Parallelize tensor slicing over batch at inference time on one gpu

mlizhardy · July 16, 2021, 7:16pm

I have a function which slices and resizes tensors, essentially cropping an image around an object, resizing it and putting it in a batch. How can I parallelize this? I know I cannot do it with batched operations because the size of the slice differs. But, there’s no reason I can’t run them in parallel. How can I parallelize the function to have them run at the same time on the same GPU?

This is the function:

def slice_and_resize(imgs, center, diff):
        # TODO: parallelize slicing
        for i in range(B):
            xc, yc = center[i]
            diff_i = diff[i]
            if diff_i == 0:
                cropped_img = torch.zeros((1, 3, 224, 224)).cuda()
            else:
                x1 = torch.maximum(torch.FloatTensor([0]), xc - diff_i)
                x2 = torch.minimum(xc + diff_i, torch.FloatTensor([w]))
                y1 = torch.maximum(torch.FloatTensor([0]), yc - diff_i)
                y2 = torch.minimum(yc + diff_i, torch.FloatTensor([h]))
                cropped_img = (imgs[i, int(y1):int(y2), int(x1):int(x2), :])
                cropped_img = F.interpolate(cropped_img.permute(2,0,1).unsqueeze(0), (224,224))

            cropped_imgs[i] = cropped_img
        return cropped_imgs

of note, this function is called at inference time, so I run it with torch.no_grad()

mlizhardy · July 16, 2021, 7:43pm

This could potentially be done with a dataloader, but that seems like a bad workaround.

update: tried a dataloader, it was slower than using a loop.

eqy · July 16, 2021, 8:29pm

Dataloaders should be faster out of the box with sufficient parallelism provided there isn’t a bottleneck somewhere else and a sufficient number of workers are used.

Could you share your dataloader implementation? My guess without seeing the code is that if the dataloader is doing this on GPU could be slower with “parallelization” because attempting to run many lightweight kernels on the same CUDA stream incurs more overhead/serialization than doing it across different processes on CPU.

mlizhardy · July 16, 2021, 9:16pm

sending a tensor to cpu and back to gpu takes too much time. (a batch of images 12x480x640x3 takes 31ms to send to cpu and back to gpu)

considering this slicing function takes ~1ms per image, I can’t afford to send to/from GPU. I need to run in parallel on one GPU.

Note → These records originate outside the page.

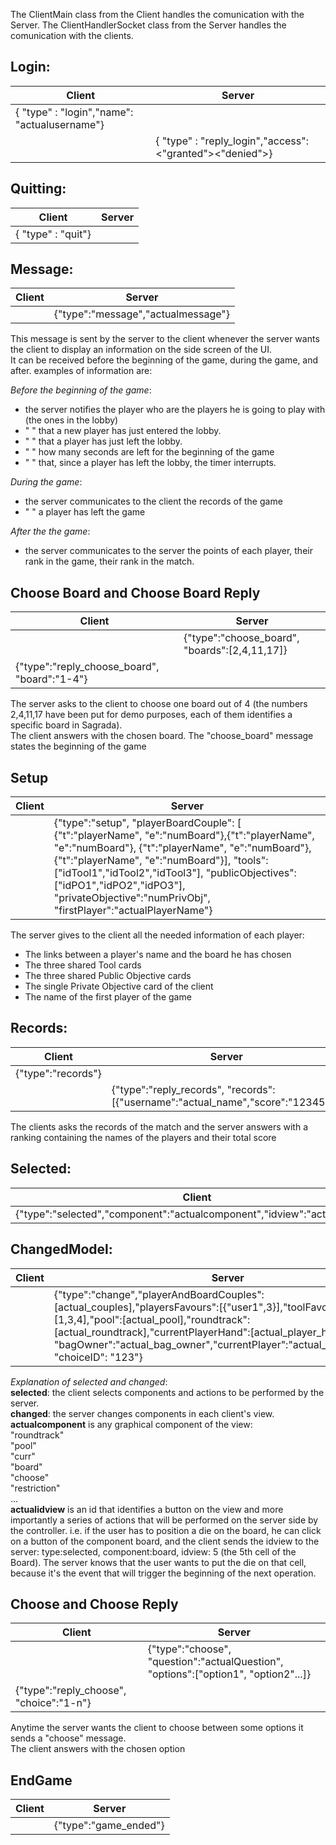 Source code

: The ClientMain class from the Client handles the comunication with the Server.
The ClientHandlerSocket class from the Server handles the comunication with the clients.



## Login:

| Client                                          | Server                                                    |
| ----------------------------------------------- | --------------------------------------------------------- |
| { "type" : "login","name": "actualusername"} |                                                           |
|                                                 | { "type" : "reply_login","access": <"granted"><"denied">}                                                                             |                      


## Quitting:

| Client             | Server      |
| -------------------| ----------- |
| { "type" : "quit"} |             |



## Message:

| Client        | Server                             |
|-------------- | ---------------------------------- |
|               | {"type":"message","actualmessage"} |

This message is sent by the server to the client whenever the server wants the client to display an information on the side screen of the UI.  
It can be received before the beginning of the game, during the game, and after.
examples of information are:   
  
*Before the beginning of the game*:
- the server notifies the player who are the players he is going to play with (the ones in the lobby)
- "                            " that a new player has just entered the lobby.
- "                            " that a player has just left the lobby.
- "                            " how many seconds are left for the beginning of the game
- "                            " that, since a player has left the lobby, the timer interrupts.

*During the game*:
- the server communicates to the client the records of the game
- "                                   " a player has left the game

*After the the game*:
- the server communicates to the server the points of each player, their rank in the game, their rank in the match.    

## Choose Board and Choose Board Reply  
| Client | Server |
|--------|--------|
|        | {"type":"choose_board", "boards":[2,4,11,17]} |
| {"type":"reply_choose_board", "board":"1-4"} | |
  
The server asks to the client to choose one board out of 4 (the numbers 2,4,11,17 have been put for demo purposes, each of them identifies a specific board in Sagrada).  
The client answers with the chosen board.
The "choose_board" message states the beginning of the game

  
## Setup  
| Client | Server |
|--------|--------|
|        | {"type":"setup", "playerBoardCouple":  [ {"t":"playerName", "e":"numBoard"},{"t":"playerName", "e":"numBoard"}, {"t":"playerName", "e":"numBoard"},{"t":"playerName", "e":"numBoard"}], "tools":["idTool1","idTool2","idTool3"], "publicObjectives":["idPO1","idPO2","idPO3"], "privateObjective":"numPrivObj", "firstPlayer":"actualPlayerName"} |  
  
The server gives to the client all the needed information of each player:  
- The links between a player's name and the board he has chosen  
- The three shared Tool cards  
- The three shared Public Objective cards  
- The single Private Objective card of the client  
- The name of the first player of the game  

## Records:  
| Client     | Server |
|------------|----------------------------------------------------------------------------------|
|{"type":"records"}|  |  
|            | {"type":"reply_records", "records":[{"username":"actual_name","score":"12345"}]}|  
  
The clients asks the records of the match and the server answers with a ranking containing the names of the players and their total score 
  

## Selected:
| Client                                                                      | Server              |   
| ----------------------------------------------------------------------------| ------------------- |  
| {"type":"selected","component":"actualcomponent","idview":"actualidview"}   |                     |    

## ChangedModel:  
| Client   | Server |
| -------- | -------------------------------------------------------------------------|
|          | {"type":"change","playerAndBoardCouples":[actual_couples],"playersFavours":[{"user1",3}],"toolFavours":[1,3,4],"pool":[actual_pool],"roundtrack":[actual_roundtrack],"currentPlayerHand":[actual_player_hand], "bagOwner":"actual_bag_owner","currentPlayer":"actual_current_player", "choiceID": "123"} |   

*Explanation of selected and changed*:     
**selected**: the client selects components and actions to be performed by the server.   
**changed**: the server changes components in each client's view.   
**actualcomponent** is any graphical component of the view:     
"roundtrack"    
"pool"     
"curr"    
"board"   
"choose"   
"restriction"  
...  
**actualidview** is an id that identifies a button on the view and more importantly a series of actions that will be performed on the server side by the controller. 
i.e. if the user has to position a die on the board, he can click on a button of the component board, and the client sends the idview to the server: type:selected, component:board, idview: 5 (the 5th cell of the Board).
The server knows that the user wants to put the die on that cell, because it's the event that will trigger the beginning of the next operation.

  
## Choose and Choose Reply   
| Client | Server |
|--------|--------|
|        |{"type":"choose", "question":"actualQuestion", "options":["option1", "option2"...]}|
|{"type":"reply_choose", "choice":"1-n"}| |
  
Anytime the server wants the client to choose between some options it sends a "choose" message.  
The client answers with the chosen option




## EndGame  
|Client | Server |
|-------|--------|
|       |{"type":"game_ended"}|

mlizhardy · July 16, 2021, 9:31pm

Essentially, I’m asking: “what is the best way to efficiently do multiprocessing on a single gpu in pytorch at inference time?”

eqy · July 16, 2021, 10:03pm

I’m not sure I understand your model pipeline here. Are you slicing some model output that was already on GPU, or is this part of a data loading step that happens before model inference?

If you truly must run a different computation on each example (it sounds like this is the case if the crops have different sizes) and this has to happen on the GPU and not as a preprocessing step, I don’t think it will be easy to get an efficient implementation since this is essentially data-dependent control flow.

mlizhardy · July 16, 2021, 10:42pm

Ah I understand the confusion. I am slicing a model output that is already on GPU, interpolating it on GPU and sending that GPU batch to another model on GPU. I am not using any sort of dataloader in my pipeline, I get GPU batches as input directly from the server. I only suggested a dataloader as a possible work around because it does single-gpu threading, but it is not efficient. Think of it as an object detection + classification pipeline, where I need to crop&resize the detected objects, and send them to a classification network.

Data-dependency is exactly my point, I cannot use batch operations because the slicing parameters are data-dependent. So I need an efficient MPSG solution.